Even so, Dag managed to nab the fifteen ponies in the little herd, plus a over abundance of other animals. Including four full sized water buffalo, which was actually a bit larger an animal than they were really set up to deal with, but Dag rolled the dice and tried to pull them out of the mix too.
It didn’t really work out so well, and they broke one end of the corral enclosure and allowed dozens of animals to escape before the drivers could push them back into the pen. It left Dag with only one buffalo cow, and one dead bull to be butchered, the other two having made a clean getaway in the excitement.
It wasn’t until nightfall that Dag realized the error of trying to do such a large capture. With a shortage of live prey on the open plains in the local area, every predator in the region came to where all of the animals were concentrated.
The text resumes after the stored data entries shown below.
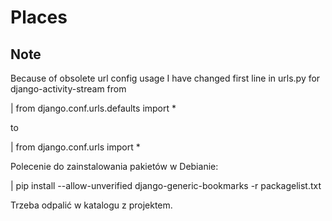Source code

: Places
======

Note
----
Because of obsolete url config usage I have changed first line in urls.py for
django-activity-stream from

  |  from django.conf.urls.defaults import *
    
to
    
  |  from django.conf.urls import *
  
Polecenie do zainstalowania pakietów w Debianie:

  |  pip install --allow-unverified django-generic-bookmarks -r packagelist.txt
  
Trzeba odpalić w katalogu z projektem.
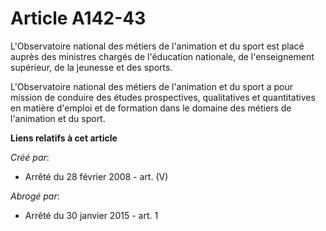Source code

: # Article A142-43

L'Observatoire national des métiers de l'animation et du sport est placé auprès des ministres chargés de l'éducation
nationale, de l'enseignement supérieur, de la jeunesse et des sports.

L'Observatoire national des métiers de l'animation et du sport a pour mission de conduire des études prospectives,
qualitatives et quantitatives en matière d'emploi et de formation dans le domaine des métiers de l'animation et du sport.

**Liens relatifs à cet article**

_Créé par_:

  - Arrêté du 28 février 2008 - art. (V)

_Abrogé par_:

  - Arrêté du 30 janvier 2015 - art. 1
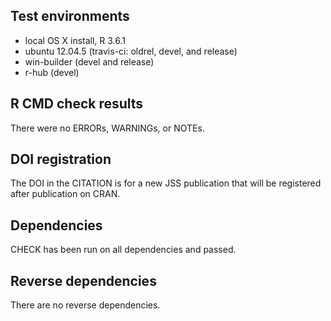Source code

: ## Test environments
* local OS X install, R 3.6.1
* ubuntu 12.04.5 (travis-ci: oldrel, devel, and release)
* win-builder (devel and release)
* r-hub (devel)

## R CMD check results
There were no ERRORs, WARNINGs, or NOTEs.

## DOI registration

The DOI in the CITATION is for a new JSS publication that will be registered after publication on CRAN.

## Dependencies

CHECK has been run on all dependencies and passed.

## Reverse dependencies

There are no reverse dependencies.
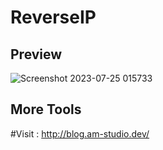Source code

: # ReverseIP

## Preview

![Screenshot 2023-07-25 015733](https://github.com/am-523/ReverseIP/assets/61135648/dac20500-6850-4e4c-b13e-eed277aa6a73)


## More Tools
#Visit : http://blog.am-studio.dev/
Dag defended the handful of animals that they absolutely wanted to keep, and of course his own people, but he had to let the majority of the rest flee, just to distract the carnivores who had come to the feast. It left him with some nice pelts, and a little meat, but a lot fewer live animals on day two than he had originally captured. Despite the mistakes, he called getting ponies a win. Of course, he thought, now we just have to train them... I’ve no idea how that is done.
Time Flies
Chariot Race
A lot happened over the next few months. In addition to the normal industries, Dag had men working on breaking the horses while he focused on trying to build a chariot. It was nowhere near as easy as he had hoped it would be. Wood was heavy and hard to shape without metal tools. So, he ended up using wood for only the wheels, axels, and frame. For the rest he relied on formed hardened boiled leather. The process made the chariots lightweight, while still giving them a reasonable level of durability.
Discovering just the right mix of wood and leather was the difficult part, and Dag had three prototypes built over the course of six months. Fortunately, one of the early prototypes, while not quite good enough for the task Dag had in mind, was good enough to allow its use in training the ponies to pull and not fear the chariot behind them. Even so, his final chariot was done for three weeks before the ponies were ready to give it a try.
When the day finally came, everyone was anxious to watch. Dag was nervous as hell when he stepped up onto the woven rawhide platform. He had remembered reading that the Romans used it as a form of suspension, and was glad to find out after the first hundred yards that it did a pretty damn good job in that regard.